How to check if a number has occurred a particular number of times in a list consecutively

Question

I am given a list:

[1 , 0 , 4 , 4 , 4 , 4 , 4 , 1]

I want to write a program that checks if there exists a number in my list that occurs 5 times (number may vary depending on user input) consecutively and return that number.

In this case the output should be 4.

Are there any predefined functions in Python that solve such problems?

Answer 1

Sliding window for this problem.

def checkList(listi, num):
    k = [listi[0]]
    nk = 0
    listo = []
    for v in listi[1:]:
        if v == k[-1]:
            k.append(v)
        else:
            if len(k) == num:
                listo.append(k[-1])
            k = [v]
    if len(k) == num:
        listo.append(k[-1])
    return listo

l = [1 , 0 , 4 , 4  ,4, 4 , 4 , 1]
print(checkList(l, 5))

Answer 2

y=list(set([x[i-1] for i in range(n-1, len(x)) if x[i-n:i]==[x[i-n]]*n]))

Where
n - number of consecutive occurrences you are looking for
x - list, which you input
y - list of elements that occur consecutively n times

Answer 3

You can make use of itertools.groupby() like this:

from itertools import groupby
lst = [1 , 0 , 4 , 4 , 4 , 4 , 4 , 1]

for number, sublist in groupby(lst):
    if len(list(sublist)) == 5:
        print(number)

By default, groupby() groups continuous elements based on equality, so it works perfectly fine for you (otherwise, the key argument can be provided).

While iterating through lst, the groupby() function will construct a new sub-list and populate it with all consecutive values equals to each other.
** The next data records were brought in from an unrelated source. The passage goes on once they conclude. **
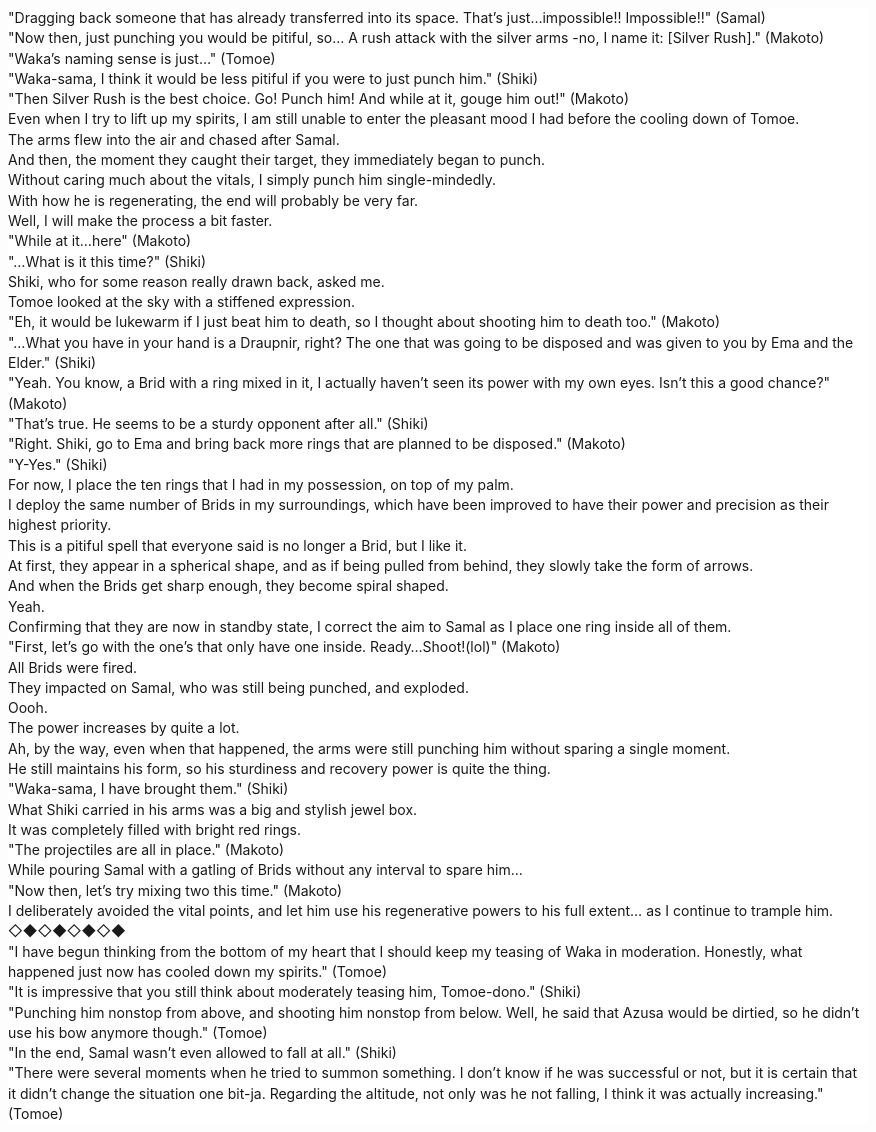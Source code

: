 "Dragging back someone that has already transferred into its space. That’s just…impossible!! Impossible!!" (Samal)<br/>
"Now then, just punching you would be pitiful, so… A rush attack with the silver arms -no, I name it: [Silver Rush]." (Makoto)<br/>
"Waka’s naming sense is just…" (Tomoe)<br/>
"Waka-sama, I think it would be less pitiful if you were to just punch him." (Shiki)<br/>
"Then Silver Rush is the best choice. Go! Punch him! And while at it, gouge him out!" (Makoto)<br/>
Even when I try to lift up my spirits, I am still unable to enter the pleasant mood I had before the cooling down of Tomoe.<br/>
The arms flew into the air and chased after Samal.<br/>
And then, the moment they caught their target, they immediately began to punch.<br/>
Without caring much about the vitals, I simply punch him single-mindedly.<br/>
With how he is regenerating, the end will probably be very far.<br/>
Well, I will make the process a bit faster.<br/>
"While at it…here" (Makoto)<br/>
"…What is it this time?" (Shiki)<br/>
Shiki, who for some reason really drawn back, asked me.<br/>
Tomoe looked at the sky with a stiffened expression.<br/>
"Eh, it would be lukewarm if I just beat him to death, so I thought about shooting him to death too." (Makoto)<br/>
"…What you have in your hand is a Draupnir, right? The one that was going to be disposed and was given to you by Ema and the Elder." (Shiki)<br/>
"Yeah. You know, a Brid with a ring mixed in it, I actually haven’t seen its power with my own eyes. Isn’t this a good chance?" (Makoto)<br/>
"That’s true. He seems to be a sturdy opponent after all." (Shiki)<br/>
"Right. Shiki, go to Ema and bring back more rings that are planned to be disposed." (Makoto)<br/>
"Y-Yes." (Shiki)<br/>
For now, I place the ten rings that I had in my possession, on top of my palm.<br/>
I deploy the same number of Brids in my surroundings, which have been improved to have their power and precision as their highest priority.<br/>
This is a pitiful spell that everyone said is no longer a Brid, but I like it.<br/>
At first, they appear in a spherical shape, and as if being pulled from behind, they slowly take the form of arrows.<br/>
And when the Brids get sharp enough, they become spiral shaped.<br/>
Yeah.<br/>
Confirming that they are now in standby state, I correct the aim to Samal as I place one ring inside all of them.<br/>
"First, let’s go with the one’s that only have one inside. Ready…Shoot!(lol)" (Makoto)<br/>
 All Brids were fired.<br/>
They impacted on Samal, who was still being punched, and exploded.<br/>
Oooh.<br/>
The power increases by quite a lot.<br/>
Ah, by the way, even when that happened, the arms were still punching him without sparing a single moment.<br/>
He still maintains his form, so his sturdiness and recovery power is quite the thing.<br/>
"Waka-sama, I have brought them." (Shiki)<br/>
What Shiki carried in his arms was a big and stylish jewel box.<br/>
It was completely filled with bright red rings.<br/>
"The projectiles are all in place." (Makoto)<br/>
While pouring Samal with a gatling of Brids without any interval to spare him…<br/>
"Now then, let’s try mixing two this time." (Makoto)<br/>
I deliberately avoided the vital points, and let him use his regenerative powers to his full extent… as I continue to trample him.<br/>
◇◆◇◆◇◆◇◆<br/>
"I have begun thinking from the bottom of my heart that I should keep my teasing of Waka in moderation. Honestly, what happened just now has cooled down my spirits." (Tomoe)<br/>
"It is impressive that you still think about moderately teasing him, Tomoe-dono." (Shiki)<br/>
"Punching him nonstop from above, and shooting him nonstop from below. Well, he said that Azusa would be dirtied, so he didn’t use his bow anymore though." (Tomoe)<br/>
"In the end, Samal wasn’t even allowed to fall at all." (Shiki)<br/>
"There were several moments when he tried to summon something. I don’t know if he was successful or not, but it is certain that it didn’t change the situation one bit-ja. Regarding the altitude, not only was he not falling, I think it was actually increasing." (Tomoe)<br/>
If the iterated value differs from the previous one, groupby() will yield the number with the corresponding sublist populated. That is: (1, [1]), (0, [0]), (4, [4, 4, 4, 4, 4]) and finally (1, [1]). So, you just have to check the len() of the yielded sublist to verify it contains enough elements. Note that those are not actually "list" but rather "iterable", hence the required call to list().

Answer 4

Try this list comprehension:

print([v for i, v in enumerate(lst, 1) if {v} == set(lst[i:i+4])])

Output:

[4]